Atmospheric aerosol particles affect air pollution, public health, and uncertainty about radiative forcing. Their phase state and morphology have far ranging effects on gas uptake, particle phase rate of reaction and aging. Recent reports have demonstrated that atmospheric particles may exist in semi–solid or glassy solid states. The phase transition between these two states occurs at the glass transition temperature (Tg). The kinetic multi–layer model of gas particle interactions (KM-GAP) explicitly treats the temporal evolution of all species from the gas phase to the particle bulk. Investigations into the role of amines in new particle formation and nano–particle growth are essential to our understanding of cloud condensation nuclei. The goal of this work was to predict the phase state and viscosity of secondary organic aerosol (SOA) mixtures and apply kinetic modeling to advance our understanding of amine uptake by atmospheric particles.
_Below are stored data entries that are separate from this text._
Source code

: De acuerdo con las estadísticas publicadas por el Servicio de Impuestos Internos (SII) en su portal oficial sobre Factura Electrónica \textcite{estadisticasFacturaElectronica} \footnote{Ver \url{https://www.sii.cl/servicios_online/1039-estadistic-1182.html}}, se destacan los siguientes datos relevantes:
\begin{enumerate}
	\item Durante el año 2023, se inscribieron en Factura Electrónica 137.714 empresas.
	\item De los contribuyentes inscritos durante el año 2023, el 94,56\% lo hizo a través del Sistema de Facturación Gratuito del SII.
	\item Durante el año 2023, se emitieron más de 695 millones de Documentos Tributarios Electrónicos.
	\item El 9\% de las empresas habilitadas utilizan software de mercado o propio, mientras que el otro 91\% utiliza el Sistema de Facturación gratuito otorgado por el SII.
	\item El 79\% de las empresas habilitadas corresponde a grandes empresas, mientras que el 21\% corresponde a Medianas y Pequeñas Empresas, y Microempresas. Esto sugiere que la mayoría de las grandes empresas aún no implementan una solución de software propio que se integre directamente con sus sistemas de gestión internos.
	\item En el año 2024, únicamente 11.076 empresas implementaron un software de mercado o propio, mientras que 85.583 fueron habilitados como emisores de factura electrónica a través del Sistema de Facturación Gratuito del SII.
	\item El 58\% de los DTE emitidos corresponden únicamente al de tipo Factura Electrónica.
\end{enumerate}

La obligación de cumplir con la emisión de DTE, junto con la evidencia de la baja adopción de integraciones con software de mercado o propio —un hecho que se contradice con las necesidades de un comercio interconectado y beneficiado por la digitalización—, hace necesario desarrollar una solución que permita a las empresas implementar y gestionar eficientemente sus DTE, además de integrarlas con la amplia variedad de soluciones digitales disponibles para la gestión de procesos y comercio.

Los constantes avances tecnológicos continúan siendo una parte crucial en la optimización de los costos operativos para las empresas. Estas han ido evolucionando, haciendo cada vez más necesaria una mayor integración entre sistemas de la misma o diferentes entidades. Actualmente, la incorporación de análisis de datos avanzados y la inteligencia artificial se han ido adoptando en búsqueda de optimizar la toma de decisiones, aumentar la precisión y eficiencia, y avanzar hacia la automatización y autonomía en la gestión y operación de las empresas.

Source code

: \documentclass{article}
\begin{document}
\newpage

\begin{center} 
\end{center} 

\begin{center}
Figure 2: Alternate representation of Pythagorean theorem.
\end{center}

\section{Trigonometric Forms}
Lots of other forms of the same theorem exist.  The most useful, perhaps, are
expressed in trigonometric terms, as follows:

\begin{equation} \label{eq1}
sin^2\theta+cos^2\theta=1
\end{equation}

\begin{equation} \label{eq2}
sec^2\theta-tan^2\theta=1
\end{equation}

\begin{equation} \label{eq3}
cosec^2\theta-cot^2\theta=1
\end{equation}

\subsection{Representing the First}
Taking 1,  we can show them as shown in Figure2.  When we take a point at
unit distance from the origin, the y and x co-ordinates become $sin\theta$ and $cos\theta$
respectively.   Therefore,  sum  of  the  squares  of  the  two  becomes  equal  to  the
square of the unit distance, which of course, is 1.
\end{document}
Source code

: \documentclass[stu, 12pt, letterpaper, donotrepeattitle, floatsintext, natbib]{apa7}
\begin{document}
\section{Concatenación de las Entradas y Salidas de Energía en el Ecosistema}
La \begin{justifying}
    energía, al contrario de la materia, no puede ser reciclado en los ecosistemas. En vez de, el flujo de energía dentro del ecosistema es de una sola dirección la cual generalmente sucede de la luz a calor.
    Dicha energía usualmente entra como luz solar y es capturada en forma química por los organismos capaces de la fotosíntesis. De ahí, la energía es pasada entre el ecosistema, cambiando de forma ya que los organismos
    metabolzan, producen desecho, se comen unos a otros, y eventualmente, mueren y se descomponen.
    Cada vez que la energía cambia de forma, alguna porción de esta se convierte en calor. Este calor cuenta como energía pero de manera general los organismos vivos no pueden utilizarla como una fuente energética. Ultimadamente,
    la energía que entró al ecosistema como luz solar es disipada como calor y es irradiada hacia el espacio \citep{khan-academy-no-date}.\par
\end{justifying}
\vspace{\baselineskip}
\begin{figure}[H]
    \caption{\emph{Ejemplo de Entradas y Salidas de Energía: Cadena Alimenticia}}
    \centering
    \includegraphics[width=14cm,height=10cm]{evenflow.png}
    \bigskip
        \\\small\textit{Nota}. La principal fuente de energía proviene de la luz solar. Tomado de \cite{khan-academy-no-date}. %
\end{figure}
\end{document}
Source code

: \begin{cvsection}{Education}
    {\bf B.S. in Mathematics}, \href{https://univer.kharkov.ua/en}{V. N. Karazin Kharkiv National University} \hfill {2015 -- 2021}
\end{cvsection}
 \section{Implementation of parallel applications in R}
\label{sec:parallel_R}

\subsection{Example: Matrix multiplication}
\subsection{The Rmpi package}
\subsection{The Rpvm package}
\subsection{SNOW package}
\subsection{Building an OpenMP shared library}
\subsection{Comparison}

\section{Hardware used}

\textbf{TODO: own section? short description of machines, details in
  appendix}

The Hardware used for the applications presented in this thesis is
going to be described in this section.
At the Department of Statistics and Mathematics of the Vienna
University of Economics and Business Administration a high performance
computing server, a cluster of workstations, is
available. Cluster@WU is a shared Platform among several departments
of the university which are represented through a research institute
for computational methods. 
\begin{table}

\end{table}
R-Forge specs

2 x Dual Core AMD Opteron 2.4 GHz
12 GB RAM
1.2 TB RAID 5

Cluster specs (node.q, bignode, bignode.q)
First, a parameterization for estimating Tg based on molecular composition and a modeling approach to predict viscosity as a function of ambient temperature and relative humidity (RH) is presented and applied to a–pinene and isoprene SOA using marker compounds. Predictions agree well with measured viscosity. Additionally, we apply our method to high–resolution mass spectrometry data for toluene and biomass burning SOA and discuss the effect of different ionization techniques. Next, measurements of the reactive uptake of dimethylamine (DMA) by ammonium sulfate (AS) and mixed AS–sucrose particles at different RH are simulated with KM-GAP.The temporal evolution of particle mass increases and their humidity dependence are successfully reproduced, revealing that uptake is limited by diffusion through a viscous sucrose–rich shell at lower RH. Uptake coefficients increase when RH increases, but decrease when the molar fraction of sucrose increases at fixed RH. The model is extrapolated to emulate atmospheric conditions. At RH > 70% for liquid particles, amine uptake can lead to a mass increase of  ~20 to 60%. Finally, our viscosity prediction method is applied to SOA particles generated by photooxidation of diesel fuel vapors. Predicted and measured viscosity compare well. Additional experimental datasets would increase viscosity prediction accuracy.